Having played a lot of festivals with provided backline, my vote goes to the Fender Hot Rod series (Devilles and Deluxes).

I know since these amps are so plentiful, you're bound to see more broken ones, but still... I've seen enough of these amps fail (be it on myself, band mates, or other bands), that I now look upon them with great prejudice.


----------



## zdogma (Mar 21, 2006)

TB72 said:


> Having played a lot of festivals with provided backline, my vote goes to the Fender Hot Rod series (Devilles and Deluxes).
> 
> I know since these amps are so plentiful, you're bound to see more broken ones, but still... I've seen enough of these amps fail (be it on myself, band mates, or other bands), that I now look upon them with great prejudice.


Too bad really, the Deville is quite a decent sounding amp.


----------



## Jim DaddyO (Mar 20, 2009)

I had an original Peavey Classic 30 and I have heard they run hot also. But mine hung in there like a trooper and always sounded good. Who ever I sold it to got a great amp with not many hours on it.


----------



## TB72 (Apr 19, 2010)

zdogma said:


> Too bad really, the Deville is quite a decent sounding amp.

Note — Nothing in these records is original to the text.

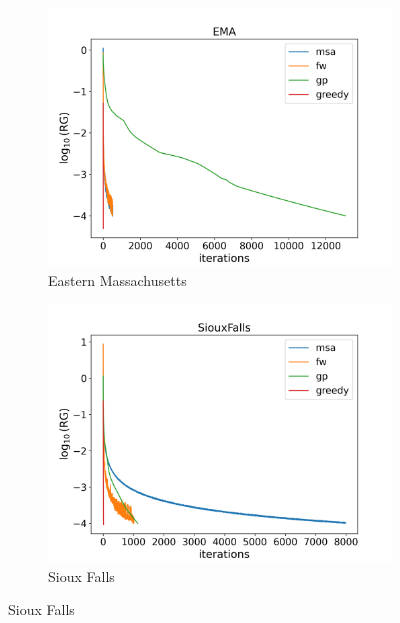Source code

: \begin{figure}
\begin{subfigure}{0.5\linewidth}
\includegraphics[width=\textwidth]{figures/EMA.png}
\caption{Eastern Massachusetts}
\end{subfigure}
\hfill
\begin{subfigure}{0.5\linewidth}
\centering
\includegraphics[width=\textwidth]{figures/SiouxFalls.png}
\caption{Sioux Falls}
\end{subfigure}
\label{plots}
\end{figure}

Yeah, they can be. I even owned one for a time...had several issues with that one as well.

But the mistrust has gotten into my head, and I can't shake it.


----------



## Wild Bill (May 3, 2006)

All amps can develop problems, although it is also true that some develop a lot more than others. I agree with all the reports about Crates, Blues Deluxe/Deville/whatevers and older Peaveys with their cheap printed circuit boards.

However, there is another question that goes hand in hand with the topic of this thread - which amps cost more to repair?

This is the sort of thing the salesman at the store NEVER tells a buyer, even if he knows! While the amp is new you have a warranty but what happens when the warranty is over?

As Fender now has got the Chinese building most of their models this caused a problem for warranty repairs. Standard parts like resistors and capacitors are not a problem but what about custom things like a slider pot? These are always custom to the amp. Fender buys production volumes and in the old days if a tech needed one he could phone up the lady in Michigan and she would just "steal" one from the production inventory. Now that all the inventory is in China she can't do that anymore. Worse yet, the Chinese refuse to send her just one! They insist on sending complete boards, which of course are very expensive compared to the cost of just the one part.

Fender's solution was to make a "Do not fix - replace only!" list for warranty on Chinese models. Here's how it works. You buy a Fender amp made in China. If it has problems you take it back to the store and the salesguy checks it out and then tells you "Gee, the factory are such nice guys that they say just give you a whole new amp!"

Wow! You go home impressed. Then one day, the warranty has expired. You go back to the store and the salesguy comes out from the back and politely tells you "Sorry! It's out of warranty! We can't fix it! Buy another amp!"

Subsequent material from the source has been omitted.